### What this task involves
Return only the line containing "- **Opiskelijat** voivat" and each line after it, exactly as written, through the end of the records.

Data entries
◇ ◇ ◇

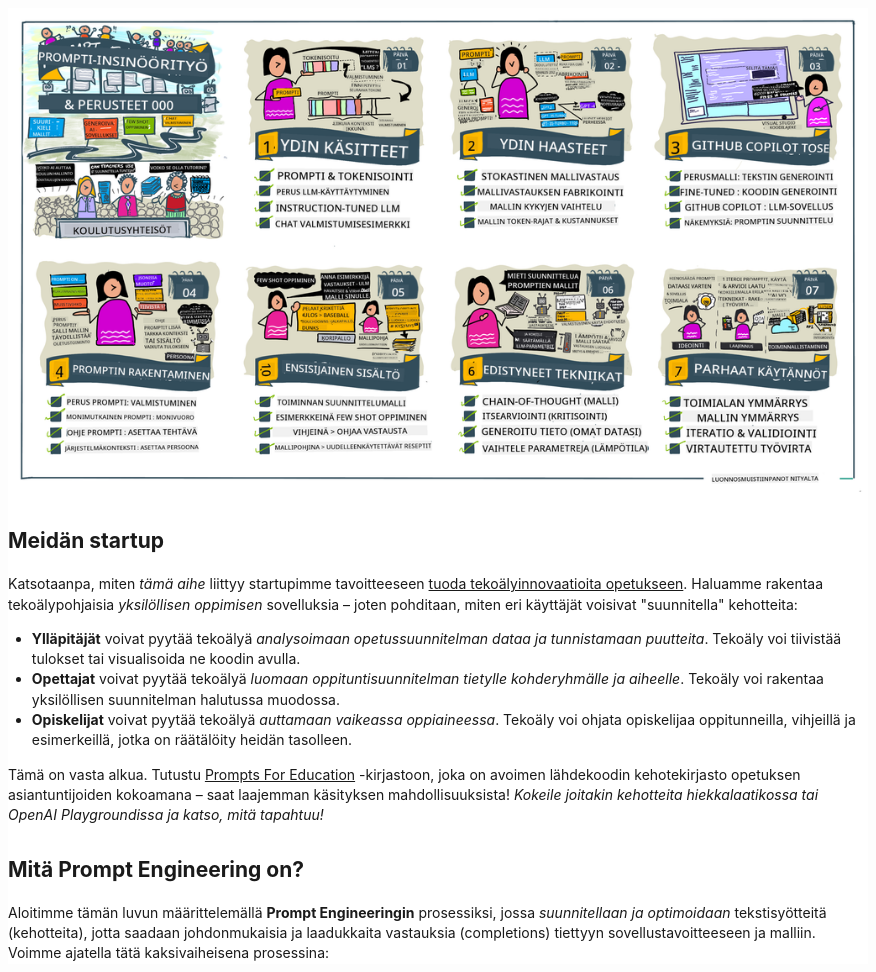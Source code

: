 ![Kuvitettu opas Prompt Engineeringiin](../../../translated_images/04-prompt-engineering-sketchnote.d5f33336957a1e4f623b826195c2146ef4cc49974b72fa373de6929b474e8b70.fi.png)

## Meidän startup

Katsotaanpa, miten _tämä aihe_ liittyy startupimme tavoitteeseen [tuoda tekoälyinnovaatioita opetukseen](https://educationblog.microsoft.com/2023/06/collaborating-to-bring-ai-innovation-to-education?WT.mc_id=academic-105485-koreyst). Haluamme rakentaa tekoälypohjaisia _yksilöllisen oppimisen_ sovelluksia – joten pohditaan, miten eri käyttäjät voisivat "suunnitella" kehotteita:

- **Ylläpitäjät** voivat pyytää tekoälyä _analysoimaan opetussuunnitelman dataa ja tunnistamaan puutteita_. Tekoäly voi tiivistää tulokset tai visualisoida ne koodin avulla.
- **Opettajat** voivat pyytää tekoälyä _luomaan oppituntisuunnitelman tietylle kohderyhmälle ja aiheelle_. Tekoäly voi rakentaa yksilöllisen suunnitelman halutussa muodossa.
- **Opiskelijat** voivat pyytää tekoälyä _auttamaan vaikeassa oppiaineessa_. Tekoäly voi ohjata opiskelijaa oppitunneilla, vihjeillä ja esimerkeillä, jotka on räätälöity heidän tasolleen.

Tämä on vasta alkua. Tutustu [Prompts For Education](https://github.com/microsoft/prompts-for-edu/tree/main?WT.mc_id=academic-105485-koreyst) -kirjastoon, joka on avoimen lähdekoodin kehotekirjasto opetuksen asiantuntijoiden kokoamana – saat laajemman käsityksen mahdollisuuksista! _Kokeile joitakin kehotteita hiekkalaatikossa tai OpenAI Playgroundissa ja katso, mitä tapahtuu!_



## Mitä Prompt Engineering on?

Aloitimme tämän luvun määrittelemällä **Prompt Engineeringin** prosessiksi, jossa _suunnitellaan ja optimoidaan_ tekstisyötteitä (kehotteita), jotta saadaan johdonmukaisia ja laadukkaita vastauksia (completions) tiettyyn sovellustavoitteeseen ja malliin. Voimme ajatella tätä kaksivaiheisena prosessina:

◇ ◇ ◇

### Completed exercise
- **Opiskelijat** voivat pyytää tekoälyä _auttamaan vaikeassa oppiaineessa_. Tekoäly voi ohjata opiskelijaa oppitunneilla, vihjeillä ja esimerkeillä, jotka on räätälöity heidän tasolleen.

Tämä on vasta alkua. Tutustu [Prompts For Education](https://github.com/microsoft/prompts-for-edu/tree/main?WT.mc_id=academic-105485-koreyst) -kirjastoon, joka on avoimen lähdekoodin kehotekirjasto opetuksen asiantuntijoiden kokoamana – saat laajemman käsityksen mahdollisuuksista! _Kokeile joitakin kehotteita hiekkalaatikossa tai OpenAI Playgroundissa ja katso, mitä tapahtuu!_



## Mitä Prompt Engineering on?

Aloitimme tämän luvun määrittelemällä **Prompt Engineeringin** prosessiksi, jossa _suunnitellaan ja optimoidaan_ tekstisyötteitä (kehotteita), jotta saadaan johdonmukaisia ja laadukkaita vastauksia (completions) tiettyyn sovellustavoitteeseen ja malliin. Voimme ajatella tätä kaksivaiheisena prosessina:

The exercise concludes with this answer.